**Task**
As the answer, set down the lines below from the one containing "Når du har bekræftet, at" through the one containing "Med henblik på", exactly and inclusively, and no others.

**Collected data**
=== Begin Enclosure ===

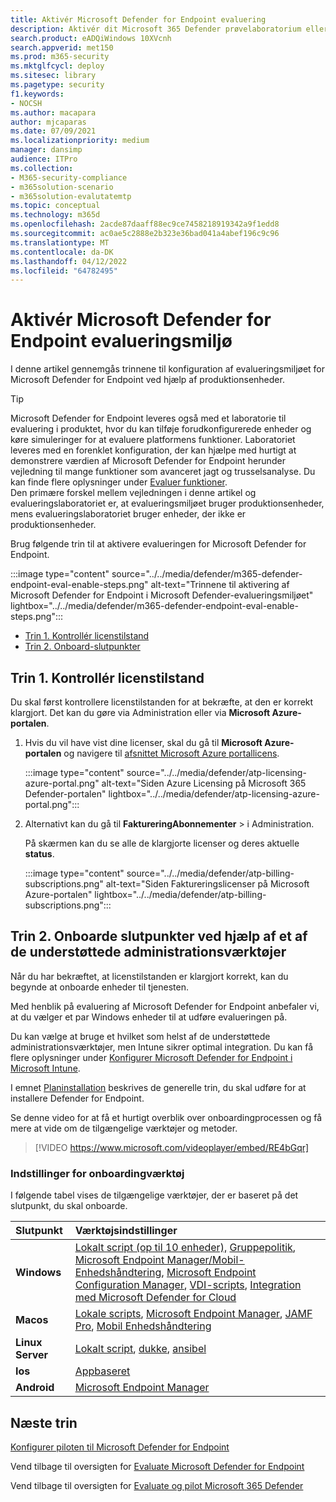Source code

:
 ```yaml
---
title: Aktivér Microsoft Defender for Endpoint evaluering
description: Aktivér dit Microsoft 365 Defender prøvelaboratorium eller pilotmiljø, herunder kontrol af licenstilstand og onboardingslutpunkter
search.product: eADQiWindows 10XVcnh
search.appverid: met150
ms.prod: m365-security
ms.mktglfcycl: deploy
ms.sitesec: library
ms.pagetype: security
f1.keywords:
- NOCSH
ms.author: macapara
author: mjcaparas
ms.date: 07/09/2021
ms.localizationpriority: medium
manager: dansimp
audience: ITPro
ms.collection:
- M365-security-compliance
- m365solution-scenario
- m365solution-evalutatemtp
ms.topic: conceptual
ms.technology: m365d
ms.openlocfilehash: 2acde87daaff88ec9ce7458218919342a9f1edd8
ms.sourcegitcommit: ac0ae5c2888e2b323e36bad041a4abef196c9c96
ms.translationtype: MT
ms.contentlocale: da-DK
ms.lasthandoff: 04/12/2022
ms.locfileid: "64782495"
---
```

# <a name="enable-microsoft-defender-for-endpoint-evaluation-environment"></a>Aktivér Microsoft Defender for Endpoint evalueringsmiljø


I denne artikel gennemgås trinnene til konfiguration af evalueringsmiljøet for Microsoft Defender for Endpoint ved hjælp af produktionsenheder. 


> [!TIP]
> Microsoft Defender for Endpoint leveres også med et laboratorie til evaluering i produktet, hvor du kan tilføje forudkonfigurerede enheder og køre simuleringer for at evaluere platformens funktioner. Laboratoriet leveres med en forenklet konfiguration, der kan hjælpe med hurtigt at demonstrere værdien af Microsoft Defender for Endpoint herunder vejledning til mange funktioner som avanceret jagt og trusselsanalyse. Du kan finde flere oplysninger under [Evaluer funktioner](../defender-endpoint/evaluation-lab.md). <br> Den primære forskel mellem vejledningen i denne artikel og evalueringslaboratoriet er, at evalueringsmiljøet bruger produktionsenheder, mens evalueringslaboratoriet bruger enheder, der ikke er produktionsenheder. 

Brug følgende trin til at aktivere evalueringen for Microsoft Defender for Endpoint.

:::image type="content" source="../../media/defender/m365-defender-endpoint-eval-enable-steps.png" alt-text="Trinnene til aktivering af Microsoft Defender for Endpoint i Microsoft Defender-evalueringsmiljøet" lightbox="../../media/defender/m365-defender-endpoint-eval-enable-steps.png":::

- [Trin 1. Kontrollér licenstilstand](#step-1-check-license-state)
- [Trin 2. Onboard-slutpunkter](#step-2-onboard-endpoints-using-any-of-the-supported-management-tools)


## <a name="step-1-check-license-state"></a>Trin 1. Kontrollér licenstilstand

Du skal først kontrollere licenstilstanden for at bekræfte, at den er korrekt klargjort. Det kan du gøre via Administration eller via **Microsoft Azure-portalen**.


1. Hvis du vil have vist dine licenser, skal du gå til **Microsoft Azure-portalen** og navigere til [afsnittet Microsoft Azure portallicens](https://portal.azure.com/#blade/Microsoft_AAD_IAM/LicensesMenuBlade/Products).

   :::image type="content" source="../../media/defender/atp-licensing-azure-portal.png" alt-text="Siden Azure Licensing på Microsoft 365 Defender-portalen" lightbox="../../media/defender/atp-licensing-azure-portal.png":::

1. Alternativt kan du gå til **FaktureringAbonnementer** >  i Administration.

    På skærmen kan du se alle de klargjorte licenser og deres aktuelle **status**.

    :::image type="content" source="../../media/defender/atp-billing-subscriptions.png" alt-text="Siden Faktureringslicenser på Microsoft Azure-portalen" lightbox="../../media/defender/atp-billing-subscriptions.png":::
    

## <a name="step-2-onboard-endpoints-using-any-of-the-supported-management-tools"></a>Trin 2. Onboarde slutpunkter ved hjælp af et af de understøttede administrationsværktøjer

Når du har bekræftet, at licenstilstanden er klargjort korrekt, kan du begynde at onboarde enheder til tjenesten. 

Med henblik på evaluering af Microsoft Defender for Endpoint anbefaler vi, at du vælger et par Windows enheder til at udføre evalueringen på.

Du kan vælge at bruge et hvilket som helst af de understøttede administrationsværktøjer, men Intune sikrer optimal integration. Du kan få flere oplysninger under [Konfigurer Microsoft Defender for Endpoint i Microsoft Intune](/mem/intune/protect/advanced-threat-protection-configure#enable-microsoft-defender-for-endpoint-in-intune).

I emnet [Planinstallation](../defender-endpoint/deployment-strategy.md) beskrives de generelle trin, du skal udføre for at installere Defender for Endpoint.  

Se denne video for at få et hurtigt overblik over onboardingprocessen og få mere at vide om de tilgængelige værktøjer og metoder.

> [!VIDEO https://www.microsoft.com/videoplayer/embed/RE4bGqr]

### <a name="onboarding-tool-options"></a>Indstillinger for onboardingværktøj

I følgende tabel vises de tilgængelige værktøjer, der er baseret på det slutpunkt, du skal onboarde.

Slutpunkt | Værktøjsindstillinger
:---|:---
**Windows** | [Lokalt script (op til 10 enheder),](../defender-endpoint/configure-endpoints-script.md) [Gruppepolitik](../defender-endpoint/configure-endpoints-gp.md), [Microsoft Endpoint Manager/Mobil-Enhedshåndtering](../defender-endpoint/configure-endpoints-mdm.md), [Microsoft Endpoint Configuration Manager](../defender-endpoint/configure-endpoints-sccm.md), [VDI-scripts](../defender-endpoint/configure-endpoints-vdi.md), [ Integration med Microsoft Defender for Cloud](../defender-endpoint/configure-server-endpoints.md#integration-with-microsoft-defender-for-cloud)
**Macos** | [Lokale scripts](../defender-endpoint/mac-install-manually.md), [Microsoft Endpoint Manager](../defender-endpoint/mac-install-with-intune.md), [JAMF Pro](../defender-endpoint/mac-install-with-jamf.md), [Mobil Enhedshåndtering](../defender-endpoint/mac-install-with-other-mdm.md)
**Linux Server** | [Lokalt script](../defender-endpoint/linux-install-manually.md),  [dukke](../defender-endpoint/linux-install-with-puppet.md),  [ansibel](../defender-endpoint/linux-install-with-ansible.md)
**Ios** | [Appbaseret](../defender-endpoint/ios-install.md)
**Android** | [Microsoft Endpoint Manager](../defender-endpoint/android-intune.md)



## <a name="next-step"></a>Næste trin
[Konfigurer piloten til Microsoft Defender for Endpoint](eval-defender-endpoint-pilot.md)
 
Vend tilbage til oversigten for [Evaluate Microsoft Defender for Endpoint](eval-defender-endpoint-overview.md)

Vend tilbage til oversigten for [Evaluate og pilot Microsoft 365 Defender](eval-overview.md)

=== End Enclosure ===

**Exercise response**
Når du har bekræftet, at licenstilstanden er klargjort korrekt, kan du begynde at onboarde enheder til tjenesten. 

Med henblik på evaluering af Microsoft Defender for Endpoint anbefaler vi, at du vælger et par Windows enheder til at udføre evalueringen på.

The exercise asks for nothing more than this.